Kodak's 1975 Digital Camera
pickens writes "The NY Times reports on a digital camera put together at Kodak's Elmgrove Plant labs in Rochester, NY during the winter of 1975 from a mishmash of lenses and computer parts and an old Super 8 movie camera that took 23 seconds to record a single digital image to its cassette deck and using a customized reader could display the image on an old black and white television. Called 'Film-less Photography,' it took a 'year of piecing together a bunch of new technology' to create the camera which ran off 'sixteen nickel cadmium batteries, a highly temperamental new type of CCD imaging area array, an a/d converter implementation stolen from a digital voltmeter.' When the team of technicians presented the camera to Kodak audiences they heard a barrage of curious questions including — 'Why would anyone ever want to view his or her pictures on a TV?'"
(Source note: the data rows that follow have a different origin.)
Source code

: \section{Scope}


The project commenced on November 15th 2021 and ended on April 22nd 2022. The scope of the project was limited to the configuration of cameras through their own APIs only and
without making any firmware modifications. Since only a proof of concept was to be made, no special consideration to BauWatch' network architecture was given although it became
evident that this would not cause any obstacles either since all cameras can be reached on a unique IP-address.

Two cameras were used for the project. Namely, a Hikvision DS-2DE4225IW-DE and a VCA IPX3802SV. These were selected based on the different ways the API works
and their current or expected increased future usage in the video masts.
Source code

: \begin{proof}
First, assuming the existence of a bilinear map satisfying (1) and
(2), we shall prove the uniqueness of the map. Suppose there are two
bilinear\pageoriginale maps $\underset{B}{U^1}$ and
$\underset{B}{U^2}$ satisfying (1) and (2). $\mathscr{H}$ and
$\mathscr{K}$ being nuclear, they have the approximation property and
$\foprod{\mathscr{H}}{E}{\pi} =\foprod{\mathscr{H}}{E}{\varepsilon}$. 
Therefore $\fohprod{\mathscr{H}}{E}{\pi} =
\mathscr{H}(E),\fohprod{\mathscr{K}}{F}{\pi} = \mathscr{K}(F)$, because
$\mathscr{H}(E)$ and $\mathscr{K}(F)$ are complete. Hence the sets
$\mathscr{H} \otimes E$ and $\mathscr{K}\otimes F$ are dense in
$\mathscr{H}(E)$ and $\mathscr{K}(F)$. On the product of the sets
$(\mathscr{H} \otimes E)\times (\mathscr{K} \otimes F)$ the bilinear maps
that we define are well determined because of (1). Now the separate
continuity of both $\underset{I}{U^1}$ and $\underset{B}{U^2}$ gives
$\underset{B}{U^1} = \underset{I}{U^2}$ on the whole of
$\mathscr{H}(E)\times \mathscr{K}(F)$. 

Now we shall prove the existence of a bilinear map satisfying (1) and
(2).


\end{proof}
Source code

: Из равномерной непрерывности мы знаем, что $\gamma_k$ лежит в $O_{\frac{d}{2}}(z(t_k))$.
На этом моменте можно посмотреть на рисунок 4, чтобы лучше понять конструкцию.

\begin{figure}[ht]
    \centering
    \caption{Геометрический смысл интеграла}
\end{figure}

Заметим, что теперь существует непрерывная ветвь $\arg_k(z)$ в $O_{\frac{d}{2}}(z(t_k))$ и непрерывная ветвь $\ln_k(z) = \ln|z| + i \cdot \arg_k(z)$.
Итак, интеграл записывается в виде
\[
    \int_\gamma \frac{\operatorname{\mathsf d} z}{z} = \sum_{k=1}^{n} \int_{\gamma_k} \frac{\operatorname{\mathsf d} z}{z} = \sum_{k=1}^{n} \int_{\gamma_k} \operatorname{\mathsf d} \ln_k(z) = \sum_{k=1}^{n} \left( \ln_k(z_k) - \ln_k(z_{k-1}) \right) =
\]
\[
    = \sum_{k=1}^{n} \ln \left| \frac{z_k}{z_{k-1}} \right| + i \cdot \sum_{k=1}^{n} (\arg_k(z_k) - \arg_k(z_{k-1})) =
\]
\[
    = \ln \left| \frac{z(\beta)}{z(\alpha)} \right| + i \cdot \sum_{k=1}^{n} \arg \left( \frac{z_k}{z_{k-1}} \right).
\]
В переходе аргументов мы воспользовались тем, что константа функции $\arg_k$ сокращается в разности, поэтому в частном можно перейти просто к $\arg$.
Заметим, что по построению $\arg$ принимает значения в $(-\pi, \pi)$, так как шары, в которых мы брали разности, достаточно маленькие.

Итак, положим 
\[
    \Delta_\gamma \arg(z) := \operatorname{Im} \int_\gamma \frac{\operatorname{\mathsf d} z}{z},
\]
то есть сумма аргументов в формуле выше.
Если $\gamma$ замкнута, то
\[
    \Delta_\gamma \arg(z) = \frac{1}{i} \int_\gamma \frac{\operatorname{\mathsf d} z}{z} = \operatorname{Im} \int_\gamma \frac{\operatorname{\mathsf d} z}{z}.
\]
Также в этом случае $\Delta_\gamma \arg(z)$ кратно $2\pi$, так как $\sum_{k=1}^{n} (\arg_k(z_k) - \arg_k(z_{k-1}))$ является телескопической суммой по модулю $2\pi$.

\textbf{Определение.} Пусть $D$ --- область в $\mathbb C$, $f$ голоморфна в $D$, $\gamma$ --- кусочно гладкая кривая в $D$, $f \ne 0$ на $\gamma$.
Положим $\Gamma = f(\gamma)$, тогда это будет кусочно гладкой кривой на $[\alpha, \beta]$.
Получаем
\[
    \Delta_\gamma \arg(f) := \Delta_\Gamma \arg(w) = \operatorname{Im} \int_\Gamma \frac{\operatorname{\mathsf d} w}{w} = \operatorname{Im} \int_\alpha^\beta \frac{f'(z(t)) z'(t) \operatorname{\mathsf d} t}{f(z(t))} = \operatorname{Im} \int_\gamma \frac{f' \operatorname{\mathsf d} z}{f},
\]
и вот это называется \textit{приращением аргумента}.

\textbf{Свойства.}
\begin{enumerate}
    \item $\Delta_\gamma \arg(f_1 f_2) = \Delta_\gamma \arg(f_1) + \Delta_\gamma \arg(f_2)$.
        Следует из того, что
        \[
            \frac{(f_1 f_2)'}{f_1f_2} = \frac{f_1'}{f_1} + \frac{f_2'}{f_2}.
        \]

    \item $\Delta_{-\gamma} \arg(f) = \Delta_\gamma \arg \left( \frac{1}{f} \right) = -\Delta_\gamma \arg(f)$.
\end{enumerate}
Digital photography has been around for a while, but it didn't really become *practical* until the last ten years, when cameras that ordinary mortals can afford got image sensors good enough to take a picture under normal lighting conditions that can be cropped a bit and still have enough resolution for print and enough color quality to be substitutable for a 35mm photo for everyday purposes. Being able to save on film by taking pictures that weren't actually usable, with a camera that cost as much as a year's supply of film, was of dubious utility.
By the same token, cellphones have been around rather longer than many people realize, but they weren't really *practical* until a few years ago when reception coverage finally reached the point where you could actually take the phone on a car trip and expect to be able to make a call if you stopped for some reason at some random place along the way. Being able to make a call from anywhere in the world as long as it's downtown Chicago didn't really offer any major advantages over a land line, even if you happened to live or work where there was coverage.
Cut that out, or I will ship you to Norilsk in a box.